Make an exact copy of the records, omitting all images.

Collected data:
----

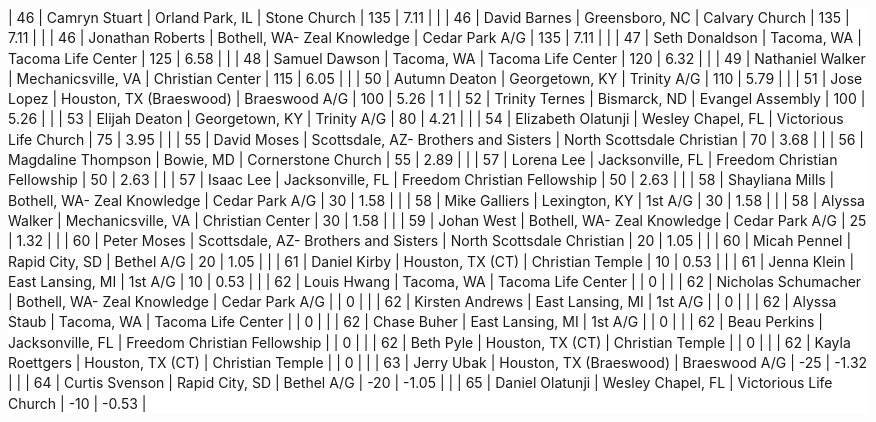 | 46 | Camryn Stuart       | Orland Park, IL                      | Stone Church                 | 135   | 7.11  |    |
| 46 | David Barnes        | Greensboro, NC                       | Calvary Church               | 135   | 7.11  |    |
| 46 | Jonathan Roberts    | Bothell, WA- Zeal Knowledge          | Cedar Park A/G               | 135   | 7.11  |    |
| 47 | Seth Donaldson      | Tacoma, WA                           | Tacoma Life Center           | 125   | 6.58  |    |
| 48 | Samuel Dawson       | Tacoma, WA                           | Tacoma Life Center           | 120   | 6.32  |    |
| 49 | Nathaniel Walker    | Mechanicsville, VA                   | Christian Center             | 115   | 6.05  |    |
| 50 | Autumn Deaton       | Georgetown, KY                       | Trinity A/G                  | 110   | 5.79  |    |
| 51 | Jose Lopez          | Houston, TX (Braeswood)              | Braeswood A/G                | 100   | 5.26  | 1  |
| 52 | Trinity Ternes      | Bismarck, ND                         | Evangel Assembly             | 100   | 5.26  |    |
| 53 | Elijah Deaton       | Georgetown, KY                       | Trinity A/G                  | 80    | 4.21  |    |
| 54 | Elizabeth Olatunji  | Wesley Chapel, FL                    | Victorious Life Church       | 75    | 3.95  |    |
| 55 | David Moses         | Scottsdale, AZ- Brothers and Sisters | North Scottsdale Christian   | 70    | 3.68  |    |
| 56 | Magdaline Thompson  | Bowie, MD                            | Cornerstone Church           | 55    | 2.89  |    |
| 57 | Lorena Lee          | Jacksonville, FL                     | Freedom Christian Fellowship | 50    | 2.63  |    |
| 57 | Isaac Lee           | Jacksonville, FL                     | Freedom Christian Fellowship | 50    | 2.63  |    |
| 58 | Shayliana Mills     | Bothell, WA- Zeal Knowledge          | Cedar Park A/G               | 30    | 1.58  |    |
| 58 | Mike Galliers       | Lexington, KY                        | 1st A/G                      | 30    | 1.58  |    |
| 58 | Alyssa Walker       | Mechanicsville, VA                   | Christian Center             | 30    | 1.58  |    |
| 59 | Johan West          | Bothell, WA- Zeal Knowledge          | Cedar Park A/G               | 25    | 1.32  |    |
| 60 | Peter Moses         | Scottsdale, AZ- Brothers and Sisters | North Scottsdale Christian   | 20    | 1.05  |    |
| 60 | Micah Pennel        | Rapid City, SD                       | Bethel A/G                   | 20    | 1.05  |    |
| 61 | Daniel Kirby        | Houston, TX (CT)                     | Christian Temple             | 10    | 0.53  |    |
| 61 | Jenna Klein         | East Lansing, MI                     | 1st A/G                      | 10    | 0.53  |    |
| 62 | Louis Hwang         | Tacoma, WA                           | Tacoma Life Center           |       | 0     |    |
| 62 | Nicholas Schumacher | Bothell, WA- Zeal Knowledge          | Cedar Park A/G               |       | 0     |    |
| 62 | Kirsten Andrews     | East Lansing, MI                     | 1st A/G                      |       | 0     |    |
| 62 | Alyssa Staub        | Tacoma, WA                           | Tacoma Life Center           |       | 0     |    |
| 62 | Chase Buher         | East Lansing, MI                     | 1st A/G                      |       | 0     |    |
| 62 | Beau Perkins        | Jacksonville, FL                     | Freedom Christian Fellowship |       | 0     |    |
| 62 | Beth Pyle           | Houston, TX (CT)                     | Christian Temple             |       | 0     |    |
| 62 | Kayla Roettgers     | Houston, TX (CT)                     | Christian Temple             |       | 0     |    |
| 63 | Jerry Ubak          | Houston, TX (Braeswood)              | Braeswood A/G                | -25   | -1.32 |    |
| 64 | Curtis Svenson      | Rapid City, SD                       | Bethel A/G                   | -20   | -1.05 |    |
| 65 | Daniel Olatunji     | Wesley Chapel, FL                    | Victorious Life Church       | -10   | -0.53 |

----

[Written answer]:
 | 46 | Camryn Stuart       | Orland Park, IL                      | Stone Church                 | 135   | 7.11  |    |
| 46 | David Barnes        | Greensboro, NC                       | Calvary Church               | 135   | 7.11  |    |
| 46 | Jonathan Roberts    | Bothell, WA- Zeal Knowledge          | Cedar Park A/G               | 135   | 7.11  |    |
| 47 | Seth Donaldson      | Tacoma, WA                           | Tacoma Life Center           | 125   | 6.58  |    |
| 48 | Samuel Dawson       | Tacoma, WA                           | Tacoma Life Center           | 120   | 6.32  |    |
| 49 | Nathaniel Walker    | Mechanicsville, VA                   | Christian Center             | 115   | 6.05  |    |
| 50 | Autumn Deaton       | Georgetown, KY                       | Trinity A/G                  | 110   | 5.79  |    |
| 51 | Jose Lopez          | Houston, TX (Braeswood)              | Braeswood A/G                | 100   | 5.26  | 1  |
| 52 | Trinity Ternes      | Bismarck, ND                         | Evangel Assembly             | 100   | 5.26  |    |
| 53 | Elijah Deaton       | Georgetown, KY                       | Trinity A/G                  | 80    | 4.21  |    |
| 54 | Elizabeth Olatunji  | Wesley Chapel, FL                    | Victorious Life Church       | 75    | 3.95  |    |
| 55 | David Moses         | Scottsdale, AZ- Brothers and Sisters | North Scottsdale Christian   | 70    | 3.68  |    |
| 56 | Magdaline Thompson  | Bowie, MD                            | Cornerstone Church           | 55    | 2.89  |    |
| 57 | Lorena Lee          | Jacksonville, FL                     | Freedom Christian Fellowship | 50    | 2.63  |    |
| 57 | Isaac Lee           | Jacksonville, FL                     | Freedom Christian Fellowship | 50    | 2.63  |    |
| 58 | Shayliana Mills     | Bothell, WA- Zeal Knowledge          | Cedar Park A/G               | 30    | 1.58  |    |
| 58 | Mike Galliers       | Lexington, KY                        | 1st A/G                      | 30    | 1.58  |    |
| 58 | Alyssa Walker       | Mechanicsville, VA                   | Christian Center             | 30    | 1.58  |    |
| 59 | Johan West          | Bothell, WA- Zeal Knowledge          | Cedar Park A/G               | 25    | 1.32  |    |
| 60 | Peter Moses         | Scottsdale, AZ- Brothers and Sisters | North Scottsdale Christian   | 20    | 1.05  |    |
| 60 | Micah Pennel        | Rapid City, SD                       | Bethel A/G                   | 20    | 1.05  |    |
| 61 | Daniel Kirby        | Houston, TX (CT)                     | Christian Temple             | 10    | 0.53  |    |
| 61 | Jenna Klein         | East Lansing, MI                     | 1st A/G                      | 10    | 0.53  |    |
| 62 | Louis Hwang         | Tacoma, WA                           | Tacoma Life Center           |       | 0     |    |
| 62 | Nicholas Schumacher | Bothell, WA- Zeal Knowledge          | Cedar Park A/G               |       | 0     |    |
| 62 | Kirsten Andrews     | East Lansing, MI                     | 1st A/G                      |       | 0     |    |
| 62 | Alyssa Staub        | Tacoma, WA                           | Tacoma Life Center           |       | 0     |    |
| 62 | Chase Buher         | East Lansing, MI                     | 1st A/G                      |       | 0     |    |
| 62 | Beau Perkins        | Jacksonville, FL                     | Freedom Christian Fellowship |       | 0     |    |
| 62 | Beth Pyle           | Houston, TX (CT)                     | Christian Temple             |       | 0     |    |
| 62 | Kayla Roettgers     | Houston, TX (CT)                     | Christian Temple             |       | 0     |    |
| 63 | Jerry Ubak          | Houston, TX (Braeswood)              | Braeswood A/G                | -25   | -1.32 |    |
| 64 | Curtis Svenson      | Rapid City, SD                       | Bethel A/G                   | -20   | -1.05 |    |
| 65 | Daniel Olatunji     | Wesley Chapel, FL                    | Victorious Life Church       | -10   | -0.53 |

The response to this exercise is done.